Denn die Indikatoren der letzten Woche deuteten wirklich darauf hin: Ein zum
Freitag-Nachmittag gedrückter Goldpreis, dessen
Abwärtsbewegung sich im späten Access Handel sogar noch fortzusetzen schien.
Das sollte nichts Gutes für die kommende Woche anzeigen. Das lässt schnell den
Blick auf die anderen Märkte in den Hintergrund treten und man spricht
vorschnell von einer Aktion des Gold-Kartells, um dem aufufernden
Preis des gelben Metalls doch noch endlich Herr zu werden. Dabei tobt derzeit kein
Kampf ums Gold, sondern ein Krieg um die
Papier-Währungen.

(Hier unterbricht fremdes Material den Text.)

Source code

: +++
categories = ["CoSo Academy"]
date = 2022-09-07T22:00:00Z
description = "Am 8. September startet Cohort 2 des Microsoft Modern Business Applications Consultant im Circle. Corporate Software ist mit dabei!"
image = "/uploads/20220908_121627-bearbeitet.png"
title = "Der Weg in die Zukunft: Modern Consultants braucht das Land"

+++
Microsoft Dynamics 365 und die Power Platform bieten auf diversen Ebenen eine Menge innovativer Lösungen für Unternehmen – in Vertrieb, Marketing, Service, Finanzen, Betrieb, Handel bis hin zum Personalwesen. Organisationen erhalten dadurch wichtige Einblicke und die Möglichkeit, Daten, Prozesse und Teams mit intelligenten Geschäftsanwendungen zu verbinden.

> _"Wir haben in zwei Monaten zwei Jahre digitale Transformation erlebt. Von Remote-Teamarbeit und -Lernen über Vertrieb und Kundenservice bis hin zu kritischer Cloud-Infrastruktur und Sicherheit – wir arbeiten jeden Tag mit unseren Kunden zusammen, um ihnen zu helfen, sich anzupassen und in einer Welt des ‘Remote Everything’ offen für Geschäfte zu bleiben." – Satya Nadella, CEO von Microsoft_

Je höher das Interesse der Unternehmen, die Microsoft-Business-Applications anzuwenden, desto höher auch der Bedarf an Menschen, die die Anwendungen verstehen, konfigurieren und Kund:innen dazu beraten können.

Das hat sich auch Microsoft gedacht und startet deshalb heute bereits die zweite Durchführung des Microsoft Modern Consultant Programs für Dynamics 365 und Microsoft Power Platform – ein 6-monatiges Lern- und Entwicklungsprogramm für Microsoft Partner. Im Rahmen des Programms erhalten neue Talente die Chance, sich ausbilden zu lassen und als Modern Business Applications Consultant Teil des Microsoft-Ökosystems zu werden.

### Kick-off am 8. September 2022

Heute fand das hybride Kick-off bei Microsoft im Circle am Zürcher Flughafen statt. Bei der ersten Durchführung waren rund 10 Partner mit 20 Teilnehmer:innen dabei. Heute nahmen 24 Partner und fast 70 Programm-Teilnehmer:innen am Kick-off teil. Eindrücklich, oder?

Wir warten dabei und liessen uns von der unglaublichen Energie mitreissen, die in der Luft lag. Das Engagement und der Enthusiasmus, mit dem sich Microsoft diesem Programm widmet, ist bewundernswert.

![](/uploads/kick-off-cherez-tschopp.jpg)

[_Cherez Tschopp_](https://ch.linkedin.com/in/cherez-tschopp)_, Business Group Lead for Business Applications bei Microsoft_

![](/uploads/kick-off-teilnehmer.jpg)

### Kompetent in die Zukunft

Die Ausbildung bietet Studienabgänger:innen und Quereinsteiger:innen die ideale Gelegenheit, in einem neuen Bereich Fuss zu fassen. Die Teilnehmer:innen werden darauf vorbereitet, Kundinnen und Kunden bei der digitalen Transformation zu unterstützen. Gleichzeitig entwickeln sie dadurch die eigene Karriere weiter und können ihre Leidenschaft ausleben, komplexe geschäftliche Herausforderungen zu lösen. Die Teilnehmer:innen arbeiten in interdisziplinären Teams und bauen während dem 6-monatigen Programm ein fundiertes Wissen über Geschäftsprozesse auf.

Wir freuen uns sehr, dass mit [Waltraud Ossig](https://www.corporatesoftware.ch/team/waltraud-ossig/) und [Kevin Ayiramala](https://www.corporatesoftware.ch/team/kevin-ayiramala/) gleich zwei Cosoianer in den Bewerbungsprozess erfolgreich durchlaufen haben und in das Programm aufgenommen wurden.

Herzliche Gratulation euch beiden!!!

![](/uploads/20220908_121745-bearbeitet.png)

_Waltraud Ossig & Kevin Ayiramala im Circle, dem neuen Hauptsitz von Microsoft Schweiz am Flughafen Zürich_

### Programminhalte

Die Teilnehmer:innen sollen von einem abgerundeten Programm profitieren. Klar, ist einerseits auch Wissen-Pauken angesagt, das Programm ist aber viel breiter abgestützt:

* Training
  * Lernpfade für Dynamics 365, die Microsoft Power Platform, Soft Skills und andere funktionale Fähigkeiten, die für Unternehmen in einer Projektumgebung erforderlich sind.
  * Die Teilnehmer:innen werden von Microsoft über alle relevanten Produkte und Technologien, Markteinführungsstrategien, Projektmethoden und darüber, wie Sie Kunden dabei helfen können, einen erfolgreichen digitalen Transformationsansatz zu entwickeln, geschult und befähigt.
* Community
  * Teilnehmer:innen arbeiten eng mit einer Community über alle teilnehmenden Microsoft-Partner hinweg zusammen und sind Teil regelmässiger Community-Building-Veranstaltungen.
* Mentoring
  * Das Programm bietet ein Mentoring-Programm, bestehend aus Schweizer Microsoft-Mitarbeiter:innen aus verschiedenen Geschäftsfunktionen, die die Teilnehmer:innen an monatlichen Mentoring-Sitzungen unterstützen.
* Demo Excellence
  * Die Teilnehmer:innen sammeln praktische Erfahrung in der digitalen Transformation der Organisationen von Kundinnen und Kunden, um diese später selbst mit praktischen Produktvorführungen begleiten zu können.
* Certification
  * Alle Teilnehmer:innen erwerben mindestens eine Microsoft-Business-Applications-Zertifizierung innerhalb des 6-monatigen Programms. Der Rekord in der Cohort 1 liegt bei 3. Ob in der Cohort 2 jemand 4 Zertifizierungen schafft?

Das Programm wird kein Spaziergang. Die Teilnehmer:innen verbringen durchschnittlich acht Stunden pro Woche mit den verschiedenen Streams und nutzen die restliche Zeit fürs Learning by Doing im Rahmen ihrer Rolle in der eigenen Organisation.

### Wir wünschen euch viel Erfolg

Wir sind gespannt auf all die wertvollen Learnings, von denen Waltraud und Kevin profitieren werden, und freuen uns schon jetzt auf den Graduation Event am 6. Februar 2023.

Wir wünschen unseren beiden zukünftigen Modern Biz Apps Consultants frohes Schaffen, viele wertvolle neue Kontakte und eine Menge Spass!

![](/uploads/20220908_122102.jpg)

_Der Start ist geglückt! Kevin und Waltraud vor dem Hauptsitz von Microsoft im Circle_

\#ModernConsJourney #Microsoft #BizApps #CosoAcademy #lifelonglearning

So ist der Preis des japanischen Yens heute früh von 113,80
Yen pro Euro auf 112,20 Yen pro Euro um 1,2 Prozent eingebrochen. In US-Dollar
gerechnet ist die japanische Währung nur um 0,3 Prozent gesunken. Das hat beim
Goldkurs einen Schaden von in etwa 1,2 Prozent angerichtet. Komisch, dass beide
Einbrüche ziemlich genau in der gleichen Größenordnung zur gleichen Zeit
stattfanden. Die Edelmetalle scheinen mit dem Eurokurs zu steigen – aber
auch zu fallen. Die Bank of Japan (BoJ)
kämpft derzeit verbissen gegen die von den Vereinigten Staaten initiierte
Dollar-Abwertung. Mit dieser möchte man China im Währungsstreit um den zu
niedrig bewerteten Yuan zum Einlenken zwingen.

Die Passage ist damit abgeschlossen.